In jr-packages/jrPred: Predictive Analytics 1 day by Jumping Rivers

Best subset selection

In order to perform best subset selection we need to fit a separate regression model to each possible combination of predictors.

The number of possible subsets grows exponentially with the number of predictors -- 20 predictors gives a total of 1,048,576 possible models
Modern computers do help but anything bigger than 40 predictors ($\approx 1.1 \times 10^{12}$ models) is becoming un--feasible

The best model is then chosen according to some criteria, typically AIC. Some care must be taken as $R^{2}$ will always increase as we add predictors. In addition a high $R^{2}$, or a low $RSS$ are synonymous with a low training error rate where we are typically interested in a low test error rate. A low training error rate does not necessarily imply a good predictive model.

Forward step--wise selection

In addition to computational issues best subset selection can suffer from statistical problems. The larger the search space the higher the probability of finding models that look good based on the training data, even if they have no predictive power.

Forward step--wise selection is a computationally efficient alternative to best subset following a procedure along the lines of algorithm:

Let $M_{0}$ denote the \emph{null} model, which contains no predictors.
For $k = 0, \ldots, p-1$:
1. Consider all $p-k$ models that add a single predictor to the model $M_{k}$
2. Choose the best among these models and call it $M_{k}$
Select a single best from among $M_{0}, \ldots, M_{p}$.

Unlike best subset selection which requires $2^{p}$ models to be fit forward step--wise selection requires only $1 + p(p+1)/2$ models. On a model with 20 predictors this means fitting only 211 models, compared to the 1,048,576 in best subset. Be aware that whilst in practice it often does well, it doesn't guarantee to find the best model possible model as not all possible models are evaluated.

Backward step--wise selection

Backward step--wise selection, like the forward step--wise algorithm, provides an efficient alternative to best subset. However rather than starting with the null model and adding a single predictor at a time, we start with the full least squares model, containing all the predictors and remove a single predictor at each iteration.

Like forward step--wise it requires that $1+p(p+1)/2$ models are fit however there is an additional requirement that the number of samples $n$ is larger than the number of predictors $p$ so that the full model can be fit.

There are a few methods for stepwise selection for linear regression models such as lmStepAIC although this sort of feature selection is typically discouraged. Methods that intrinsically perform feature selection such as lasso, elastic net or tree based methods are often preferred.

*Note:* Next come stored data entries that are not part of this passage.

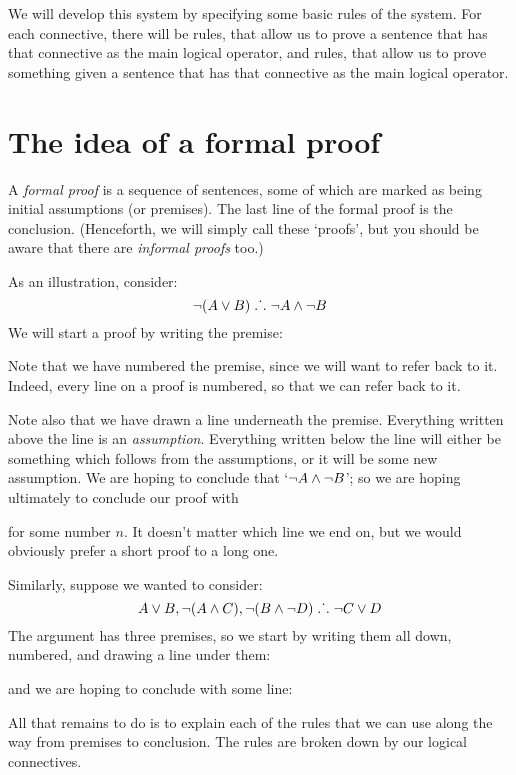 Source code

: We will develop this  system by specifying some basic rules of the system. For each connective, there will be  rules, that allow us to prove a sentence that has that connective as the main logical operator, and  rules, that allow us to prove something given a sentence that has that connective as the main logical operator.

\section{The idea of a formal proof}
A \emph{formal proof} is a sequence of sentences, some of which are marked as being initial assumptions (or premises). The last line of the formal proof is the conclusion. (Henceforth, we will simply call these `proofs', but you should be aware that there are \emph{informal proofs} too.)

As an illustration, consider:
	$$\neg (A \vee B) \mathrel{\ldotp\dot{}\,\ldotp} \neg A \wedge \neg B$$
We will start a proof by writing the premise:
\begin{pf}
\end{pf}
Note that we have numbered the premise, since we will want to refer back to it. Indeed, every line on a proof is numbered, so that we can refer back to it. 

Note also that we have drawn a line underneath the premise. Everything written above the line is an \emph{assumption}. Everything written below the line will either be something which follows from the assumptions, or it will be some new assumption. We are hoping to conclude that `$\neg A \wedge \neg B$'; so we are hoping ultimately to conclude our proof with
\begin{pf}
\end{pf}
for some number $n$. It doesn't matter which line we end on, but we would obviously prefer a short proof to a long one.

Similarly, suppose we wanted to consider:
$$A\vee B, \neg (A\wedge C), \neg (B \wedge \neg D) \mathrel{\ldotp\dot{}\,\ldotp} \neg C\vee D$$
The argument has three premises, so we start by writing them all down, numbered, and drawing a line under them:
\begin{pf}
\end{pf}
and we are hoping to conclude with some line:
\begin{pf}
\end{pf}
All that remains to do is to explain each of the rules that we can use along the way from premises to conclusion. The rules are broken down by our logical connectives.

For models that don't perform a subset selection, caret has a feature extraction algorithm that is based on cross validation estimates of test RMSE.

library("caret")
data(BostonHousing, package = "mlbench")
## an rfeControl object is the analog to trainControl in the
## recursive feature elimination algorithm
rc = rfeControl(method = "cv")
rfe(medv~., data = BostonHousing, sizes = 4:6, rfeControl = rc, 
    trControl = trainControl(method = "cv"), method = "lm")